-- Task inputs follows --

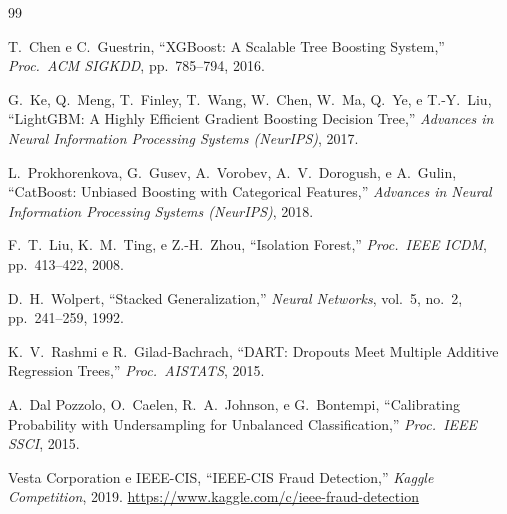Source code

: \documentclass[12pt,a4paper]{article}
\begin{document}
\begin{thebibliography}{99}

T.~Chen e C.~Guestrin,
``XGBoost: A Scalable Tree Boosting System,''
\textit{Proc.\ ACM SIGKDD}, pp.~785--794, 2016.

G.~Ke, Q.~Meng, T.~Finley, T.~Wang, W.~Chen, W.~Ma, Q.~Ye, e T.-Y.~Liu,
``LightGBM: A Highly Efficient Gradient Boosting Decision Tree,''
\textit{Advances in Neural Information Processing Systems (NeurIPS)}, 2017.

L.~Prokhorenkova, G.~Gusev, A.~Vorobev, A.~V.~Dorogush, e A.~Gulin,
``CatBoost: Unbiased Boosting with Categorical Features,''
\textit{Advances in Neural Information Processing Systems (NeurIPS)}, 2018.

F.~T.~Liu, K.~M.~Ting, e Z.-H.~Zhou,
``Isolation Forest,''
\textit{Proc.\ IEEE ICDM}, pp.~413--422, 2008.

D.~H.~Wolpert,
``Stacked Generalization,''
\textit{Neural Networks}, vol.~5, no.~2, pp.~241--259, 1992.

K.~V.~Rashmi e R.~Gilad-Bachrach,
``DART: Dropouts Meet Multiple Additive Regression Trees,''
\textit{Proc.\ AISTATS}, 2015.

A.~Dal Pozzolo, O.~Caelen, R.~A.~Johnson, e G.~Bontempi,
``Calibrating Probability with Undersampling for Unbalanced Classification,''
\textit{Proc.\ IEEE SSCI}, 2015.

Vesta Corporation e IEEE-CIS,
``IEEE-CIS Fraud Detection,''
\textit{Kaggle Competition}, 2019.
\url{https://www.kaggle.com/c/ieee-fraud-detection}

\end{thebibliography}
\end{document}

-- Task inputs concluded --

Instructions for the task — Print the records word for word and exclude any picture they hold.

Written solution —
Source code

: \documentclass[12pt,a4paper]{article}
\begin{document}
\begin{thebibliography}{99}

T.~Chen e C.~Guestrin,
``XGBoost: A Scalable Tree Boosting System,''
\textit{Proc.\ ACM SIGKDD}, pp.~785--794, 2016.

G.~Ke, Q.~Meng, T.~Finley, T.~Wang, W.~Chen, W.~Ma, Q.~Ye, e T.-Y.~Liu,
``LightGBM: A Highly Efficient Gradient Boosting Decision Tree,''
\textit{Advances in Neural Information Processing Systems (NeurIPS)}, 2017.

L.~Prokhorenkova, G.~Gusev, A.~Vorobev, A.~V.~Dorogush, e A.~Gulin,
``CatBoost: Unbiased Boosting with Categorical Features,''
\textit{Advances in Neural Information Processing Systems (NeurIPS)}, 2018.

F.~T.~Liu, K.~M.~Ting, e Z.-H.~Zhou,
``Isolation Forest,''
\textit{Proc.\ IEEE ICDM}, pp.~413--422, 2008.

D.~H.~Wolpert,
``Stacked Generalization,''
\textit{Neural Networks}, vol.~5, no.~2, pp.~241--259, 1992.

K.~V.~Rashmi e R.~Gilad-Bachrach,
``DART: Dropouts Meet Multiple Additive Regression Trees,''
\textit{Proc.\ AISTATS}, 2015.

A.~Dal Pozzolo, O.~Caelen, R.~A.~Johnson, e G.~Bontempi,
``Calibrating Probability with Undersampling for Unbalanced Classification,''
\textit{Proc.\ IEEE SSCI}, 2015.

Vesta Corporation e IEEE-CIS,
``IEEE-CIS Fraud Detection,''
\textit{Kaggle Competition}, 2019.
\url{https://www.kaggle.com/c/ieee-fraud-detection}

\end{thebibliography}
\end{document}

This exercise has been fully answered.